Gaston-Paul Effa, écrivain et professeur de philosophie, a écrit un roman dans lequel il se glisse dans la peau de Raphaël Elizé.

Il manque toujours au premier maire noir de métropole et maire de Sablé, une réelle reconnaissance nationale. Peut-être l’ouvrage de Gaston-Paul Effa y contribuera-t-il.

«Mon grand-père disait que pour les Noirs la peau est un mystère insondable, et il le disait sans chercher à savoir si nous comprenions, ou si, à Lamentin, on se souciait de la peau des esclaves, la mer, seule, évoquait quelque chose pour nous puisqu’elle n’était jamais bien loin, qu’elle nous nourrissait, qu’elle n’aurait jamais fini de charrier nos expériences originelles. Ce que voulait dire mon grand-père, c’était peut-être que la peau d’autrui et sans doute la sienne, et aussi la mienne aujourd’hui, sont un détroit où l’on ne peut que se perdre.»
Martiniquais d’origine modeste, vétérinaire rejeté puis admiré, Raphaël Élizé, le narrateur, a été le premier maire noir d’une ville de France métropolitaine. L’occupation allemande, au cours de la Seconde Guerre mondiale, mit malheureusement fin à son mandat pour des préjugés de couleur. Il entra dans la Résistance avant d’être arrêté puis déporté à Buchenwald en 1944.
Rendez-vous avec l’heure qui blesse, c’est le destin historique d’un homme simple, plein de tendresse et de compassion, d’un homme devenu un héros national ; c’est le destin d’un homme emblématique de la condition humaine qui a inspiré ce roman où l’Histoire le dispute à l’émotion.

Rencontre avec l’écrivain lorrain. ( Extraits)

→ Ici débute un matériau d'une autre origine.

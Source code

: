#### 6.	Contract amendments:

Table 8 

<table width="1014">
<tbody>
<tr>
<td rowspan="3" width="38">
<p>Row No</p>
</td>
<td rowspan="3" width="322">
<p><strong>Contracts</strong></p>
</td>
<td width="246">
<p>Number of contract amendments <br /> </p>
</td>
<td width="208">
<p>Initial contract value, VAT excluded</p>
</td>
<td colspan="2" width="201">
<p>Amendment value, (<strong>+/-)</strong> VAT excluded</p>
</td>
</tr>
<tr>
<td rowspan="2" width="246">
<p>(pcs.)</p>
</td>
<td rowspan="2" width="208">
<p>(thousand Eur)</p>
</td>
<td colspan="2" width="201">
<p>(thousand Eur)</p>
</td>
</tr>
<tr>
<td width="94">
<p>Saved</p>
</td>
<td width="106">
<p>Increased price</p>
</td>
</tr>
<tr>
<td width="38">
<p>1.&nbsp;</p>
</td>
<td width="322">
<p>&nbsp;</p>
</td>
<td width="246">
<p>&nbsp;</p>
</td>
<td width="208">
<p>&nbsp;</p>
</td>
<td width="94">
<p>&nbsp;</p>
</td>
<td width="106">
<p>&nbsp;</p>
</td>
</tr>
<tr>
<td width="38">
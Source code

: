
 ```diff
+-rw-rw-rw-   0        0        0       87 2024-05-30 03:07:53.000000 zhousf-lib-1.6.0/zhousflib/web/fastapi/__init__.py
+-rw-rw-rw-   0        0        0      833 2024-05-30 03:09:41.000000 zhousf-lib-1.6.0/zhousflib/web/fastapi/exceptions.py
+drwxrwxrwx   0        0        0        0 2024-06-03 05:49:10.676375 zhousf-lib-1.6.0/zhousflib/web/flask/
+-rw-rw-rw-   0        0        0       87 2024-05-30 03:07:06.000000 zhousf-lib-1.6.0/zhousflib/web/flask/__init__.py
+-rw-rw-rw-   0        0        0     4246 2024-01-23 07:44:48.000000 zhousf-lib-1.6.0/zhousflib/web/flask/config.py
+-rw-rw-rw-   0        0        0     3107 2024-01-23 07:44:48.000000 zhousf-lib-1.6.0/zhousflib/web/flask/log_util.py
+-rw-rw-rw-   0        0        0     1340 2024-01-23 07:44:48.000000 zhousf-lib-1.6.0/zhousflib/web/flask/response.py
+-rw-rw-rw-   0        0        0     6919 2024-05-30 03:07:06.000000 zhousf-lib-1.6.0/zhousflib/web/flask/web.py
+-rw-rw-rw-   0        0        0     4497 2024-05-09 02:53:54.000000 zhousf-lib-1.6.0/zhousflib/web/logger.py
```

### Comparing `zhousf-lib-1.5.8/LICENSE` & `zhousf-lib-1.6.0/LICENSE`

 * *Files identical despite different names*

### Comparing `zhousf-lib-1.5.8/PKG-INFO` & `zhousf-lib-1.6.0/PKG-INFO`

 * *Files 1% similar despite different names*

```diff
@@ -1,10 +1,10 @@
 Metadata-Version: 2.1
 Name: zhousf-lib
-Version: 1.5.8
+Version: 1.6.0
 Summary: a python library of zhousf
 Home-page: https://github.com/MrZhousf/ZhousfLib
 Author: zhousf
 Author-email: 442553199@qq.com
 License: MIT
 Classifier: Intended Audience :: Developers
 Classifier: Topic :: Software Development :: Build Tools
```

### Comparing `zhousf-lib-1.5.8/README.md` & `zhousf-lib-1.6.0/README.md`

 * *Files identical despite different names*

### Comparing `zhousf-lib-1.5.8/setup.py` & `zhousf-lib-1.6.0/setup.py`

• Comment avec vous découvert l’existence de Raphaël Elizé, dont la vie reste méconnue ?
Nos vies sont faites de rencontres. Je réfléchissais à un sujet sur les camps de concentration. Je revisitais les visages inconnus ou oubliés qui y avaient été enfermés.
J’en parlais avec Daniel Picouly, un ami, qui m’a parlé de Raphaël Elizé. J’ai commencé à chercher et je n’ai pas trouvé grand-chose. J’ai appelé la ville. J’ai eu Emmanuel Lecomte et j’ai vu le court métrage qui a été fait.
Le peu que j’ai vu dépassait déjà la fiction et j’ai fait une plongée vertigineuse dans les limbes de l’animalité souffrante. Tous les siècles ont eu cette part d’horreur envers des gens différents. Grâce à Raphaël Elizé, cette horreur a été transfigurée.

Ne pas donner le dernier mot à l’horreur”

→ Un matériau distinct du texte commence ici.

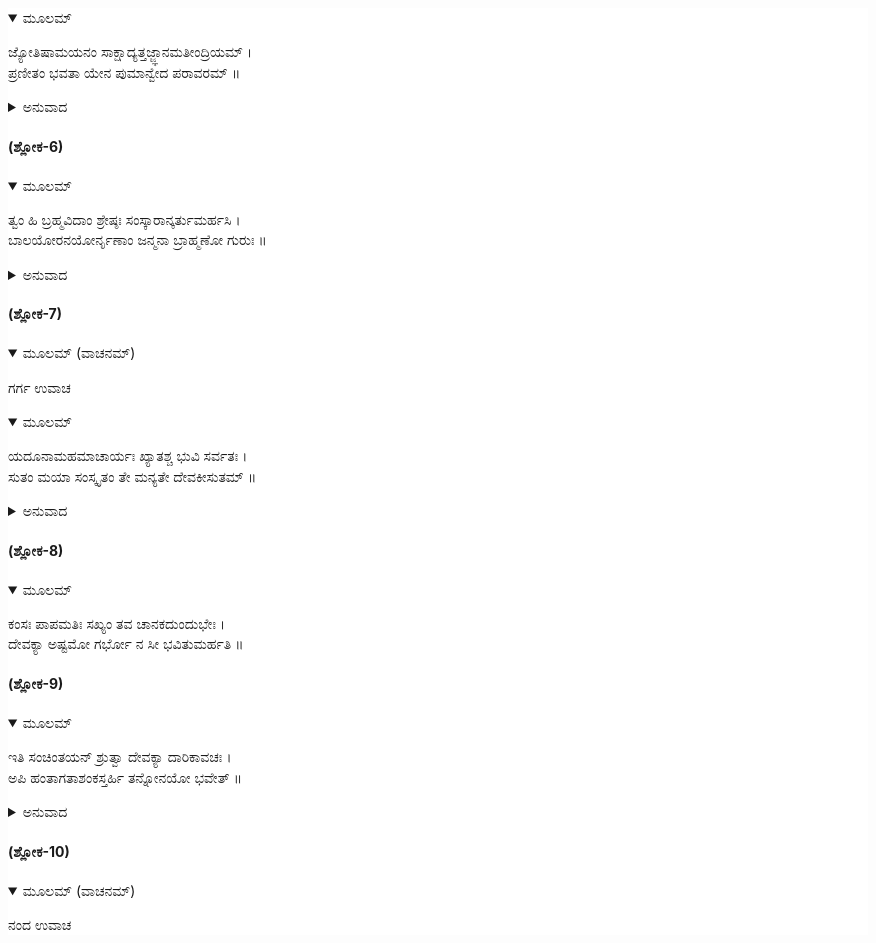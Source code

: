 
<details open><summary>ಮೂಲಮ್</summary>

ಜ್ಯೋತಿಷಾಮಯನಂ ಸಾಕ್ಷಾದ್ಯತ್ತಜ್ಜ್ಞಾನಮತೀಂದ್ರಿಯಮ್ ।  
ಪ್ರಣೀತಂ ಭವತಾ ಯೇನ ಪುಮಾನ್ವೇದ ಪರಾವರಮ್ ॥
</details>

<details><summary>ಅನುವಾದ</summary></details>

#### (ಶ್ಲೋಕ-6)


<details open><summary>ಮೂಲಮ್</summary>

ತ್ವಂ ಹಿ ಬ್ರಹ್ಮವಿದಾಂ ಶ್ರೇಷ್ಠಃ ಸಂಸ್ಕಾರಾನ್ಕರ್ತುಮರ್ಹಸಿ ।  
ಬಾಲಯೋರನಯೋರ್ನೃಣಾಂ ಜನ್ಮನಾ ಬ್ರಾಹ್ಮಣೋ ಗುರುಃ ॥
</details>

<details><summary>ಅನುವಾದ</summary></details>

#### (ಶ್ಲೋಕ-7)


<details open><summary>ಮೂಲಮ್ (ವಾಚನಮ್)</summary>

ಗರ್ಗ ಉವಾಚ
</details>

<details open><summary>ಮೂಲಮ್</summary>

ಯದೂನಾಮಹಮಾಚಾರ್ಯಃ ಖ್ಯಾತಶ್ಚ ಭುವಿ ಸರ್ವತಃ ।  
ಸುತಂ ಮಯಾ ಸಂಸ್ಕೃತಂ ತೇ ಮನ್ಯತೇ ದೇವಕೀಸುತಮ್ ॥
</details>

<details><summary>ಅನುವಾದ</summary></details>

#### (ಶ್ಲೋಕ-8)


<details open><summary>ಮೂಲಮ್</summary>

ಕಂಸಃ ಪಾಪಮತಿಃ ಸಖ್ಯಂ ತವ ಚಾನಕದುಂದುಭೇಃ ।  
ದೇವಕ್ಯಾ ಅಷ್ಟಮೋ ಗರ್ಭೋ ನ ಸೀ ಭವಿತುಮರ್ಹತಿ ॥
</details>

#### (ಶ್ಲೋಕ-9)


<details open><summary>ಮೂಲಮ್</summary>

ಇತಿ ಸಂಚಿಂತಯನ್ ಶ್ರುತ್ವಾ ದೇವಕ್ಯಾ ದಾರಿಕಾವಚಃ ।  
ಅಪಿ ಹಂತಾಗತಾಶಂಕಸ್ತರ್ಹಿ ತನ್ನೋನಯೋ ಭವೇತ್ ॥
</details>

<details><summary>ಅನುವಾದ</summary></details>

#### (ಶ್ಲೋಕ-10)


<details open><summary>ಮೂಲಮ್ (ವಾಚನಮ್)</summary>

ನಂದ ಉವಾಚ
</details>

• Qu’avez-vous découvert sur Raphaël Elizé ?
Petit-fils d’esclaves échoués en Martinique, il a réussi à fuir avec sa famille la veille de l’éruption de la montagne Pelé, qui a rasé Saint-Pierre. A Paris, il n’a pas eu la vie facile mais l’enfant comprend que la seule chose qui lui donnera un visage, c’est la littérature. Il va choisir un parcours difficile : vétérinaire dans la France profonde. A force d’audace et de discernement, il est parvenu à ce que les Saboliens l’acceptent et lui ouvrent leurs portes jusqu’à le porter à la tête de la ville qu’il a gérée en visionnaire. Il s’oublie dans le travail qu’il mène. L’horreur le poursuit et le gouvernement de Vichy le révoque de ses fonctions. Il entre en résistance et le sera jusque dans le camp de concentration de Bückenwald où il va écrire son journal au nez et à la barbe des Allemands.
Le jour du bombardement du camp, il dit « bon dieu, qu’ils nous tuent tous et que l’humanité soit débarrassée de ces barbares ». C’est à nous tous qu’il donne un rendez-vous particulier. Il ne veut pas donner le dernier mot à l’horreur.
• Comment avez-vous travaillé ?
J’ai travaillé aux archives. On m’a envoyé des documents. Je suis venu à Sablé. J’ai vécu son histoire comme si c’était la mienne. Je me suis refusé à prendre contact avec la famille, par contre, je le ferai après la parution.